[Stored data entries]
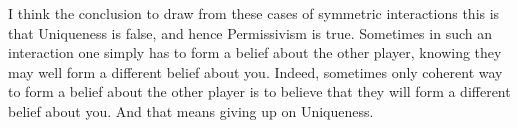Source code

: \documentclass[
  12pt,
  letterpaper,
  DIV=11,
  numbers=noendperiod]{scrreprt}
\begin{document}
I think the conclusion to draw from these cases of symmetric
interactions this is that Uniqueness is false, and hence Permissivism is
true. Sometimes in such an interaction one simply has to form a belief
about the other player, knowing they may well form a different belief
about you. Indeed, sometimes only coherent way to form a belief about
the other player is to believe that they will form a different belief
about you. And that means giving up on Uniqueness.
\end{document}
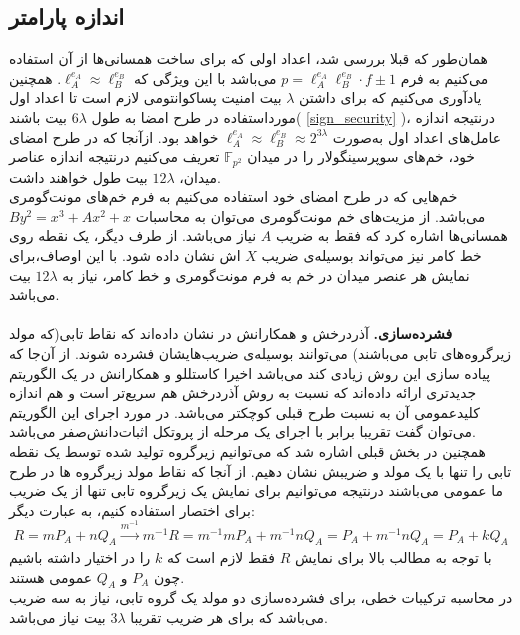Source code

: 
\subsection{ اندازه پارامتر}\label{size_parameter} 
همان‌طور که  قبلا بررسی شد، اعداد اولی که برای ساخت همسانی‌ها از آن استفاده می‌کنیم به فرم
$p = \ell_A^{e_A} \ell_B^{e_B} \cdot f \pm 1$
می‌باشد با این ویژگی که 
$\ell_A^{e_A} \approx \ell_B^{e_B}$.
همچنین یادآوری می‌کنیم که برای داشتن 
$\lambda$
بیت امنیت پساکوانتومی لازم است تا اعداد اول مورداستفاده در طرح امضا به طول
$6 \lambda$
بیت باشند(
\ref{sign_security}
)، درنتیجه اندازه عامل‌های اعداد اول به‌صورت
$\ell_A^{e_A} \approx \ell_B^{e_B} \approx 2^{3 \lambda}$
خواهد بود.
ازآنجا که در طرح امضای خود، خم‌های سوپرسینگولار را در میدان
$\mathbb{F}_{p^2}$
تعریف می‌کنیم درنتیجه اندازه عناصر میدان،
$12\lambda$
بیت طول خواهند داشت.
\\
خم‌هایی که در طرح امضای خود استفاده می‌کنیم به فرم خم‌های مونت‌گومری
\\ 
$By^2 = x^3 + Ax^2 + x$
می‌باشد. از مزیت‌های خم‌ مونت‌گومری می‌توان به محاسبات همسانی‌ها اشاره کرد که فقط به ضریب
$A$
نیاز می‌باشد.
از طرف دیگر، یک نقطه روی خط کامر
 نیز می‌تواند بوسیله‌ی ضریب
$X$
اش نشان داده شود.
 با این اوصاف،برای نمایش هر عنصر میدان در خم به فرم مونت‌گومری و خط کامر، نیاز به 
$12 \lambda$
بیت می‌باشد.
\\
\\
\textbf{فشرده‌سازی.}
آذردرخش و همکارانش در
\cite{azarderakhsh_key_compress}
نشان داده‌اند که نقاط تابی(که مولد زیرگروه‌های تابی می‌باشند) می‌توانند بوسیله‌ی ضریب‌هایشان فشرده شوند. از آن‌جا که پیاده ‌سازی این روش زیادی کند می‌باشد اخیرا کاستللو و همکارانش در
\cite{costello_efficientkey_compress}
یک الگوریتم جدیدتری ارائه داده‌اند که نسبت به روش آذردرخش  هم سریع‌تر است و هم اندازه کلیدعمومی  آن به نسبت طرح قبلی کوچکتر می‌باشد. در مورد اجرای این الگوریتم می‌توان گفت تقریبا برابر با اجرای یک مرحله از پروتکل اثبات‌دانش‌صفر می‌باشد.
\\
همچنین در بخش قبلی اشاره شد که می‌توانیم  زیرگروه تولید شده توسط یک نقطه تابی را تنها با یک مولد و ضریبش نشان دهیم. از آنجا که نقاط مولد زیرگروه ‌‌ها در طرح ما عمومی می‌باشند درنتیجه می‌توانیم برای نمایش یک زیرگروه تابی تنها از یک  ضریب برای اختصار استفاده کنیم، به عبارت دیگر: 
$$ 
R = mP_A + nQ_A  \xrightarrow[]{m^{-1}}
m^{-1}R=m^{-1}mP_A + m^{-1}nQ_A = P_A + m^{-1}nQ_A = P_A + k Q_A 
$$
با توجه به مطالب بالا برای نمایش
$R$
فقط لازم است که 
$k$
را در اختیار داشته باشیم چون 
$P_A$
و
$Q_A$
عمومی هستند.
\\
در محاسبه ترکیبات  خطی‌، برای فشرده‌‌سازی دو مولد یک گروه تابی، نیاز به سه ضریب  می‌باشد که برای هر ضریب  تقریبا 
$3 \lambda$
بیت نیاز می‌باشد.
\\
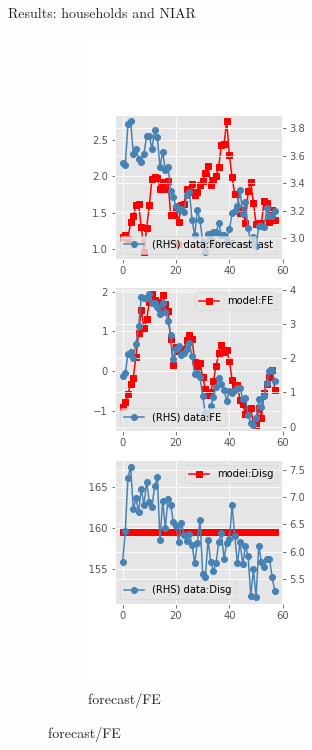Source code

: \documentclass{beamer}
\begin{document}
\begin{frame}{Results: households and NIAR}
\begin{figure}[ht]
\begin{subfigure}[b]{0.19\textwidth}
		\end{subfigure}
		\hfill
		\begin{subfigure}[b]{0.19\textwidth}
			\caption{forecast/FE}
			\includegraphics[width=\textwidth, height = 0.8\textheight]{figuresDraft/sce_ni_est_diag2.png}

\end{subfigure}
\end{figure}
\end{frame}
\end{document}
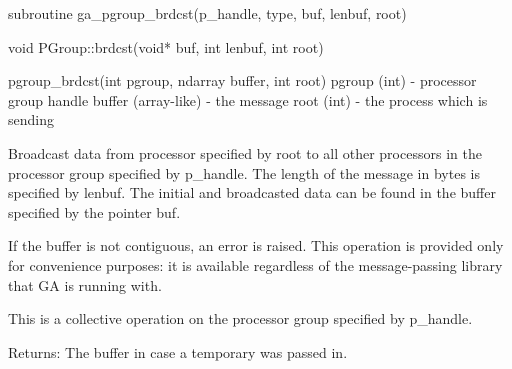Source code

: \documentclass[12pt]{article}
\begin{document}
\begin{fapi}
\begin{fcode}
subroutine ga_pgroup_brdcst(p_handle, type, buf, lenbuf, root)
\end{fcode}
\begin{funcargs}
\end{funcargs}
\end{fapi}

\begin{cxxapi}
\begin{cxxcode}
void PGroup::brdcst(void* buf, int lenbuf, int root)
\end{cxxcode}
\begin{funcargs}
\end{funcargs}
\end{cxxapi}

\begin{pyapi}
\begin{pycode}
pgroup_brdcst(int pgroup, ndarray buffer, int root) 
   pgroup (int)        - processor group handle 
   buffer (array-like) - the message 
   root (int)          - the process which is sending 
\end{pycode}
\end{pyapi}

\begin{desc}

Broadcast data from processor specified by root to all other processors in the processor group specified by p_handle. The length of the message in bytes is specified by lenbuf. The initial and broadcasted data can be found in the buffer specified by the pointer buf.

If the buffer is not contiguous, an error is raised. This operation is provided only for convenience purposes: it is available regardless of the message-passing library that GA is running with.


This is a collective operation on the processor group specified by p_handle. 

Returns: 
The buffer in case a temporary was passed in. 
\end{desc}
\end{document}
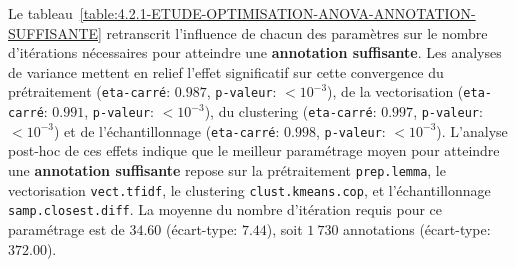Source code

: 			Le tableau~\ref{table:4.2.1-ETUDE-OPTIMISATION-ANOVA-ANNOTATION-SUFFISANTE} retranscrit l'influence de chacun des paramètres sur le nombre d'itérations nécessaires pour atteindre une \textbf{annotation suffisante}.
			Les analyses de variance mettent en relief l'effet significatif sur cette convergence du prétraitement (\texttt{eta-carré}: $0.987$, \texttt{p-valeur}: $< 10^{-3}$), de la vectorisation (\texttt{eta-carré}: $0.991$, \texttt{p-valeur}: $< 10^{-3}$), du clustering (\texttt{eta-carré}: $0.997$, \texttt{p-valeur}: $< 10^{-3}$) et de l'échantillonnage (\texttt{eta-carré}: $0.998$, \texttt{p-valeur}: $< 10^{-3}$).
			L'analyse post-hoc de ces effets indique que le meilleur paramétrage moyen pour atteindre une \textbf{annotation suffisante} repose sur la prétraitement \texttt{prep.lemma}, le vectorisation \texttt{vect.tfidf}, le clustering \texttt{clust.kmeans.cop}, et l'échantillonnage \texttt{samp.closest.diff}. La moyenne du nombre d'itération requis pour ce paramétrage est de $34.60$ (écart-type: $7.44$), soit $1~730$ annotations (écart-type: $372.00$).
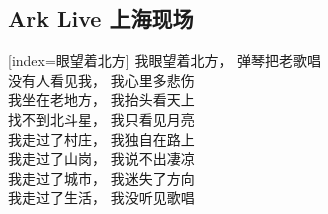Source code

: 
	



\subsection{Ark Live 上海现场}

\begin{songs}{}
  [index={眼望着北方}]
    我眼望着北方， 弹琴把老歌唱 \\
    没有人看见我， 我心里多悲伤 \\
    我坐在老地方， 我抬头看天上 \\
    找不到北斗星， 我只看见月亮 \\
    我走过了村庄， 我独自在路上 \\
    我走过了山岗， 我说不出凄凉 \\
    我走过了城市， 我迷失了方向 \\
    我走过了生活， 我没听见歌唱 \\
  \endsong

\end{songs}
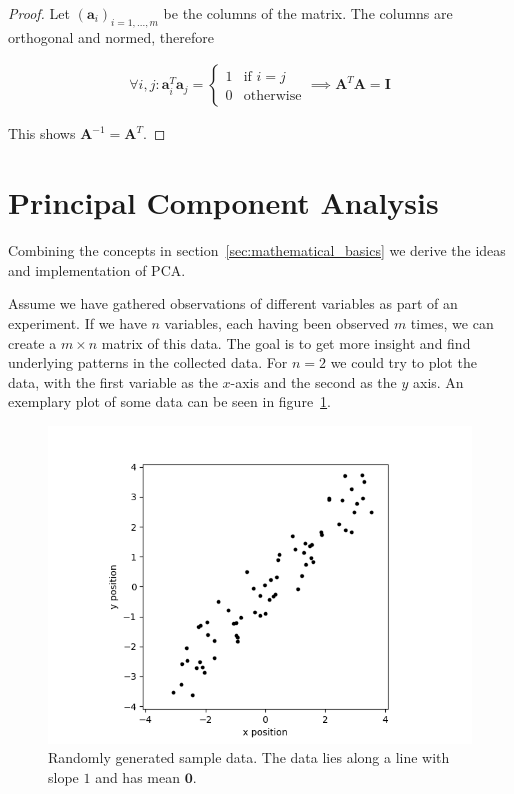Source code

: \documentclass[a4paper]{IEEEtran}
\begin{document}
\begin{proof}
	Let $(\mathbf{a}_i)_{i=1,...,m}$ be the columns of the matrix. The columns are orthogonal and normed, therefore
	
	\begin{align*}
		\forall i,j: \mathbf{a}_i^T\mathbf{a}_j = \begin{cases}
			1 & \text{if } i=j\\
			0 & \text{otherwise}
		\end{cases} \implies \mathbf{A}^T\mathbf{A} = \mathbf{I}
	\end{align*}
	
	This shows $\mathbf{A}^{-1} = \mathbf{A}^T$.
\end{proof}

\section{Principal Component Analysis}
\label{sec:principal_component_analysis}

Combining the concepts in section~\ref{sec:mathematical_basics} we derive the ideas and implementation of PCA.

Assume we have gathered observations of different variables as part of an experiment. If we have $n$ variables, each having been observed $m$ times, we can create a $m \times n$ matrix of this data. The goal is to get more insight and find underlying patterns in the collected data. For $n = 2$ we could try to plot the data, with the first variable as the $x$-axis and the second as the $y$ axis. An exemplary plot of some data can be seen in figure~\ref{fig:some_nice_data}.

\begin{figure}
	\centering
	\includegraphics[width=\linewidth]{figs/some_nice_data_org}
	\caption{Randomly generated sample data. The data lies along a line with slope $1$ and has mean $\mathbf{0}$.}
	\label{fig:some_nice_data}
\end{figure}
\end{document}
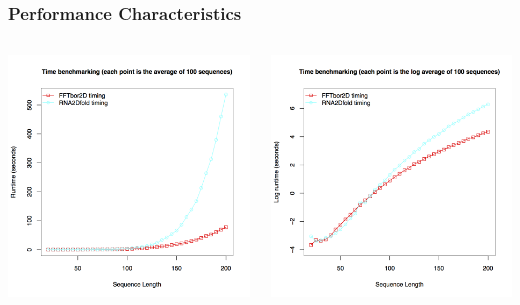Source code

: \documentclass{beamer}
\begin{document}
\begin{frame}
  \frametitle{Performance Characteristics}
  \begin{columns}
  \includegraphics[width=\linewidth]{fft2dspeed.png}

  \includegraphics[width=\linewidth]{fft2dlogscale.png}

  \end{columns}
\end{frame}
\end{document}
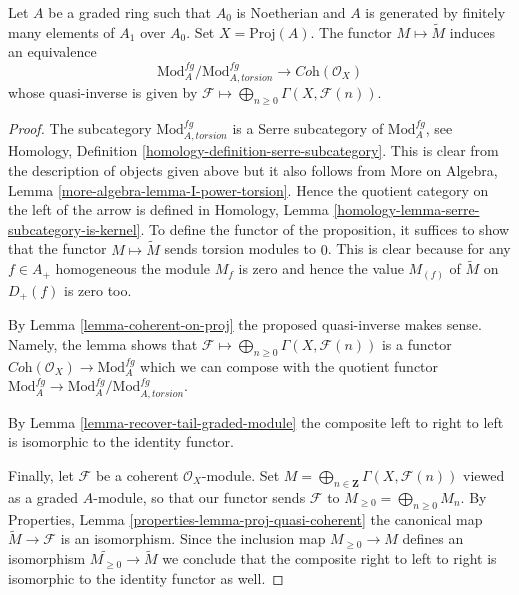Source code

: \begin{proposition}
\label{proposition-coherent-modules-on-proj}
Let $A$ be a graded ring such that $A_0$ is Noetherian and $A$ is generated
by finitely many elements of $A_1$ over $A_0$.
Set $X = \text{Proj}(A)$. The functor $M \mapsto \widetilde M$
induces an equivalence
$$
\text{Mod}^{fg}_A/\text{Mod}^{fg}_{A, torsion}
\longrightarrow
\textit{Coh}(\mathcal{O}_X)
$$
whose quasi-inverse is given by
$\mathcal{F} \longmapsto \bigoplus_{n \geq 0} \Gamma(X, \mathcal{F}(n))$.
\end{proposition}

\begin{proof}
The subcategory $\text{Mod}^{fg}_{A, torsion}$ is a Serre subcategory
of $\text{Mod}^{fg}_A$, see
Homology, Definition \ref{homology-definition-serre-subcategory}.
This is clear from the description of objects given above but it also follows
from More on Algebra, Lemma \ref{more-algebra-lemma-I-power-torsion}.
Hence the quotient category on the left of the arrow is defined
in Homology, Lemma \ref{homology-lemma-serre-subcategory-is-kernel}.
To define the functor of the proposition, it suffices to show that
the functor $M \mapsto \widetilde M$ sends torsion modules to $0$.
This is clear because for any $f \in A_+$ homogeneous the
module $M_f$ is zero and hence the value $M_{(f)}$ of $\widetilde M$
on $D_+(f)$ is zero too.

\medskip\noindent
By Lemma \ref{lemma-coherent-on-proj} the proposed quasi-inverse
makes sense. Namely, the lemma shows that
$\mathcal{F} \longmapsto \bigoplus_{n \geq 0} \Gamma(X, \mathcal{F}(n))$
is a functor $\textit{Coh}(\mathcal{O}_X) \to \text{Mod}^{fg}_A$
which we can compose with the quotient functor
$\text{Mod}^{fg}_A \to \text{Mod}^{fg}_A/\text{Mod}^{fg}_{A, torsion}$.

\medskip\noindent
By Lemma \ref{lemma-recover-tail-graded-module}
the composite left to right to left is isomorphic to the identity functor.

\medskip\noindent
Finally, let $\mathcal{F}$ be a coherent $\mathcal{O}_X$-module.
Set $M = \bigoplus_{n \in \mathbf{Z}} \Gamma(X, \mathcal{F}(n))$
viewed as a graded $A$-module, so that our functor sends $\mathcal{F}$ to
$M_{\geq 0} = \bigoplus_{n \geq 0} M_n$.
By Properties, Lemma \ref{properties-lemma-proj-quasi-coherent}
the canonical map $\widetilde M \to \mathcal{F}$
is an isomorphism. Since the inclusion map
$M_{\geq 0} \to M$ defines an isomorphism
$\widetilde{M_{\geq 0}} \to \widetilde M$ we conclude that
the composite right to left to right is isomorphic to the identity
functor as well.
\end{proof}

_Work to be completed_:
Now transcribe the lines above exactly, starting at the line containing "我坐在老地方， 我抬头看天上 \\" and ending at the line containing "and normed, therefore", both lines included, pictures excluded.

_Written reply_:
    我坐在老地方， 我抬头看天上 \\
    找不到北斗星， 我只看见月亮 \\
    我走过了村庄， 我独自在路上 \\
    我走过了山岗， 我说不出凄凉 \\
    我走过了城市， 我迷失了方向 \\
    我走过了生活， 我没听见歌唱 \\
  \endsong

\end{songs}
Source code

: \documentclass[a4paper]{IEEEtran}
\begin{document}
\begin{proof}
	Let $(\mathbf{a}_i)_{i=1,...,m}$ be the columns of the matrix. The columns are orthogonal and normed, therefore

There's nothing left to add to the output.